Botnet.D is a backdoor that allows hackers to gain remote access to the affected computer in order to carry out actions that compromise user confidentiality and impede the tasks performed on the computer.
It captures certain information entered or saved by the user, with the corresponding threat to privacy:
keystrokes, in order to obtain information for accessing online banking services, passwords and other confidential information.
It affects productivity, preventing tasks from being carried out:
- In the affected computer:
it converts the computer into a platform for taking malicious action surreptitiously: spam sending, launch of Denial of Service attacks, malware distribution, etc.

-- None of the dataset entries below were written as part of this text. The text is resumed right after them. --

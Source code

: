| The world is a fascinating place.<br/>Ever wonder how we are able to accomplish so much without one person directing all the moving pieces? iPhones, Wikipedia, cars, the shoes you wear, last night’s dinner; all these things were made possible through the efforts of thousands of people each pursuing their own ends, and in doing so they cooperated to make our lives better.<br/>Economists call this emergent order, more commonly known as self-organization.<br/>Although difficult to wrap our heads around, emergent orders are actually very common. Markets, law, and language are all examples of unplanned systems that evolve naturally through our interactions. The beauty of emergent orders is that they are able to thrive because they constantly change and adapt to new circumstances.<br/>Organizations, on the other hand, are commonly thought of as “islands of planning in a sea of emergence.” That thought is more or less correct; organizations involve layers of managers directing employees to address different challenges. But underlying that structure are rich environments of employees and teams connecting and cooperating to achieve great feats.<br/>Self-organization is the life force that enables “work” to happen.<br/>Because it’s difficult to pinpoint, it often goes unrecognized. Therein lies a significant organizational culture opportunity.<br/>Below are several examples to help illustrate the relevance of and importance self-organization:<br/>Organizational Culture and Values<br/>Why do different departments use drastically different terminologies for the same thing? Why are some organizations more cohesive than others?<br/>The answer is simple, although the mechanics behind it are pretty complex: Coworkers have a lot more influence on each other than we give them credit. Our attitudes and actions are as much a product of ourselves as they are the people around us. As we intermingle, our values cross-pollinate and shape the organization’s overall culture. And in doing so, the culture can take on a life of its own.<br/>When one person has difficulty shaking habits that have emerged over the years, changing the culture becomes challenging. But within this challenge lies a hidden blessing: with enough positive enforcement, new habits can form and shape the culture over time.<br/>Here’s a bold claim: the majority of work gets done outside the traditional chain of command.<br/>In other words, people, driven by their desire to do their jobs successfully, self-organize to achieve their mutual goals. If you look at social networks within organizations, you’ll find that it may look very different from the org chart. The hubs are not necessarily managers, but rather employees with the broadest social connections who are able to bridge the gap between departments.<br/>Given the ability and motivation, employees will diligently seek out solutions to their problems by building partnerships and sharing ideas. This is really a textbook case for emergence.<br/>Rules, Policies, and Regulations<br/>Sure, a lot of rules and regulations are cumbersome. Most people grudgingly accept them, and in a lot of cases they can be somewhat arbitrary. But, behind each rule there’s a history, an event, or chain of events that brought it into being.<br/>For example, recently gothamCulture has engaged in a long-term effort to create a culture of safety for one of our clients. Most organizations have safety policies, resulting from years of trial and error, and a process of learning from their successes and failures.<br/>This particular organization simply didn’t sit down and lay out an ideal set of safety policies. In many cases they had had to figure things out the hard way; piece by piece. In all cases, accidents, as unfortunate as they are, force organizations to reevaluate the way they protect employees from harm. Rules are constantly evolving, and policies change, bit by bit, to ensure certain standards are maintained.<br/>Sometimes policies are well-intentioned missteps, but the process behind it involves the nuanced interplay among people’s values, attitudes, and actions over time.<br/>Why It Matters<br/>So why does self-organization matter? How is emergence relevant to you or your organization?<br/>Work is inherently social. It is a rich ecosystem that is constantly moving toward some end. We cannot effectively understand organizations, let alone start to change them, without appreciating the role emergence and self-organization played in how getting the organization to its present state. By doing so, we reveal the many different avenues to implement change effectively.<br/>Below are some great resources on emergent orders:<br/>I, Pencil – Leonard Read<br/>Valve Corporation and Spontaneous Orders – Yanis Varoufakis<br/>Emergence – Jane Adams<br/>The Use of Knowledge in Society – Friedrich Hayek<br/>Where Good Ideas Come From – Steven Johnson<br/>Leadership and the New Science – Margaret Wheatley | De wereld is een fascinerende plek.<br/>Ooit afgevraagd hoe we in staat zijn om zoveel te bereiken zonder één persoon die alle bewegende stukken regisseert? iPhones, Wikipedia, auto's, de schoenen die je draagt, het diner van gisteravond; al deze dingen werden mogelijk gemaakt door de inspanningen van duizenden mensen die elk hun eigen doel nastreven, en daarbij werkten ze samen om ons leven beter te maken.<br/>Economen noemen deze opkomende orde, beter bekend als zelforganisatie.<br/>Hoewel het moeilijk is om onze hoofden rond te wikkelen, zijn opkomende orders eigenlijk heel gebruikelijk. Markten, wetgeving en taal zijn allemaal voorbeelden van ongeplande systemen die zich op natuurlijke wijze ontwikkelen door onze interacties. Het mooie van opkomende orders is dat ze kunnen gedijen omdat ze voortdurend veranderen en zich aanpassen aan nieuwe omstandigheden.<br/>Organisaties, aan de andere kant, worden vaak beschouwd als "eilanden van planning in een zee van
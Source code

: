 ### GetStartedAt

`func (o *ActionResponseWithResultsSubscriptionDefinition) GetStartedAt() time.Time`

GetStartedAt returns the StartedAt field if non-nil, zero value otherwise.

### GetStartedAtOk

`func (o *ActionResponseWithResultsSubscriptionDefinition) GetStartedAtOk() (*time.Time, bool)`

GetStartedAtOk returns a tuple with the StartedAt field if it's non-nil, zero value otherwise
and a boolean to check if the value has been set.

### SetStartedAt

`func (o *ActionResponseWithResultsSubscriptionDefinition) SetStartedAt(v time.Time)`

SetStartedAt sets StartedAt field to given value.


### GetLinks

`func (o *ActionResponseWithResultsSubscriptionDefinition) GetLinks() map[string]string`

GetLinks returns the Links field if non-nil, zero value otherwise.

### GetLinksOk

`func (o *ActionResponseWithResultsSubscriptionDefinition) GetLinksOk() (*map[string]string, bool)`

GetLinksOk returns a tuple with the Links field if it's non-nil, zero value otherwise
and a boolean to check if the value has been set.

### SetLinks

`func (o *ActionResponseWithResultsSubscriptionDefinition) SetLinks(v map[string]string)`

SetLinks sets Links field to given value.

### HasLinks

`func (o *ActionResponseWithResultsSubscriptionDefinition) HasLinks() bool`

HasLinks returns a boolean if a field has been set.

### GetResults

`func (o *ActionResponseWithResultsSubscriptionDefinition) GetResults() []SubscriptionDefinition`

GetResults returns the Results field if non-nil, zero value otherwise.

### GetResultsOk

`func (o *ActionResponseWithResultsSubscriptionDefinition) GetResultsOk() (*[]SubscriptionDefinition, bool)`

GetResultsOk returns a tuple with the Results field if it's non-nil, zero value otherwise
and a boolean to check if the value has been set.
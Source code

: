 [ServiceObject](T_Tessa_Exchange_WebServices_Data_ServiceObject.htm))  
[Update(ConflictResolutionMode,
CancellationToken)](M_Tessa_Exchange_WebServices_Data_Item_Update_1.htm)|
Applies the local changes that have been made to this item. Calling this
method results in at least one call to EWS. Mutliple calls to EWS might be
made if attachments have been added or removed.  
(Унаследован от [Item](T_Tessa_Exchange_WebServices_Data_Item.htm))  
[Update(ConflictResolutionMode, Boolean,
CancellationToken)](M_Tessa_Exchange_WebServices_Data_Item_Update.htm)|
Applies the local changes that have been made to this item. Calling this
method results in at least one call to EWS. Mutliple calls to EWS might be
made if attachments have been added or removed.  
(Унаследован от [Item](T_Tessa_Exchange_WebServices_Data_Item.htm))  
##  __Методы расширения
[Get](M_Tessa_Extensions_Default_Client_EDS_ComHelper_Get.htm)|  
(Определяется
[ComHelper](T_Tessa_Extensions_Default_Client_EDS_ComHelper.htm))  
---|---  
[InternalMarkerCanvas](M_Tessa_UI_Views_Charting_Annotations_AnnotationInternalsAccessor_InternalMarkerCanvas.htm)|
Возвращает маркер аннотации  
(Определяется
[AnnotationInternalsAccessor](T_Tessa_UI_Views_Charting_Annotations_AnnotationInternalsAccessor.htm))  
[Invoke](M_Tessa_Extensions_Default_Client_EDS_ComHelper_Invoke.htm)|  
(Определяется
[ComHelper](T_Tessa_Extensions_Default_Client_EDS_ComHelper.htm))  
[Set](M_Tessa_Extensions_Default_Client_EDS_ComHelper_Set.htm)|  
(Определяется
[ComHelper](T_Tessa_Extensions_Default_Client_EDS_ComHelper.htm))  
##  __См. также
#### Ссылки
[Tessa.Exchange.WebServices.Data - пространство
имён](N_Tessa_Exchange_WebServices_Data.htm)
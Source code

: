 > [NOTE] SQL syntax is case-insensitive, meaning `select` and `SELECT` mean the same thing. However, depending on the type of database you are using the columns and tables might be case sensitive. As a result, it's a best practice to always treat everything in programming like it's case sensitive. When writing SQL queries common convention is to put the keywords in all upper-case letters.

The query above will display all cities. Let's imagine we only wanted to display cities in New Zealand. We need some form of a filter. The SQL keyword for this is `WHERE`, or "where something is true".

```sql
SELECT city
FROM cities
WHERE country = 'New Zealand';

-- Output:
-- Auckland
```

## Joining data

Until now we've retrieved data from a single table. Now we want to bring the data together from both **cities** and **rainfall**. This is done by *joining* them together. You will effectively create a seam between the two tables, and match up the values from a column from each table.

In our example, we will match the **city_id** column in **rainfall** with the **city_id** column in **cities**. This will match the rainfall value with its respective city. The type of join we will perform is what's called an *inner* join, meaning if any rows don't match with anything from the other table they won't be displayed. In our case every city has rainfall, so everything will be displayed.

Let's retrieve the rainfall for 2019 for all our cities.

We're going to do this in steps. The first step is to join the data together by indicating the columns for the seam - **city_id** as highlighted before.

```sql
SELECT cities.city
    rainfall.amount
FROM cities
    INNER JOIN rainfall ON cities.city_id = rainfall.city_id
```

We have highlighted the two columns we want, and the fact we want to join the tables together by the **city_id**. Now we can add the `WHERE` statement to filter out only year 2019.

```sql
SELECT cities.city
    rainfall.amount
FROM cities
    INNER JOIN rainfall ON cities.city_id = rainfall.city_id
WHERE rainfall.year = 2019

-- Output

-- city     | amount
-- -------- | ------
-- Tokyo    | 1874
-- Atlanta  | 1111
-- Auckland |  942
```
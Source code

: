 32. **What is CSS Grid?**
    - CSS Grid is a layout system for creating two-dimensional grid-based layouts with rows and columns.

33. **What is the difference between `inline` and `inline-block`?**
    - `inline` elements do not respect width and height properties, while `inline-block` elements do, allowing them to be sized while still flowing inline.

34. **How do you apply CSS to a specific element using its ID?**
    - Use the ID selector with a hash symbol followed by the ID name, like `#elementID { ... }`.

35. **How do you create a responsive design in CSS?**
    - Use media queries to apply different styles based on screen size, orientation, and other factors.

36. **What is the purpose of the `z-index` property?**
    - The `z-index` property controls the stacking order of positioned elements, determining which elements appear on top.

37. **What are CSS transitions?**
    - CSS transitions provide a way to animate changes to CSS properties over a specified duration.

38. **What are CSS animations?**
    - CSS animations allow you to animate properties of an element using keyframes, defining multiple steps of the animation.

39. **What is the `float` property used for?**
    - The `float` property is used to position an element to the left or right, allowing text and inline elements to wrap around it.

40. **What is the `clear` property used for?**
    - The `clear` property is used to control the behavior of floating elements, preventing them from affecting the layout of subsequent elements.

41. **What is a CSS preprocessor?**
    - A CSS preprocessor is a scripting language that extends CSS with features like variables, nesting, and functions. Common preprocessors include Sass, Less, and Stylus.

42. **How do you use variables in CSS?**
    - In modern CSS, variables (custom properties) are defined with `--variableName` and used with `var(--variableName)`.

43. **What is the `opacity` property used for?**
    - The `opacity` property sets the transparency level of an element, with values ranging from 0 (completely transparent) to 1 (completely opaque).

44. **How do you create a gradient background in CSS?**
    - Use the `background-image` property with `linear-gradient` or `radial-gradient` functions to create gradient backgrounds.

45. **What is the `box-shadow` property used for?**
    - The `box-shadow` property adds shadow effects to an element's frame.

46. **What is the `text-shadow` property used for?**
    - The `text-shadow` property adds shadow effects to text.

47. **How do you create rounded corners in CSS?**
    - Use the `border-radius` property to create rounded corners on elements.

It reduces the security level of the computer:
it opens one or more ports to allow remote access to the computer and takes action that compromises user confidentiality; it awaits remote-control orders received through
Botnet.D accesses several websites to download files, which it then runs. These can be any type of file, although they are normally malware.
It uses stealth techniques to avoid being detected by the user:
- It deletes the original file from which it was run once it is installed on the computer.
It uses several methods in order to avoid detection by antivirus companies:
- It prevents scanning tools from running, such as Windows Registry Editor, FileMonitor, etc.
- It terminates its own execution if it detects that a memory dump program is running, such as Procdump.
- It terminates its own execution if it detects that a debugging program is active.
Botnet.D does not spread automatically using its own means. It needs an attacking user's intervention in order to reach the affected computer. The means of transmission used include, among others, floppy disks, CD-ROMs, email messages with attached files, Internet downloads, FTP, IRC channels, peer-to-peer (P2P) file sharing networks, etc.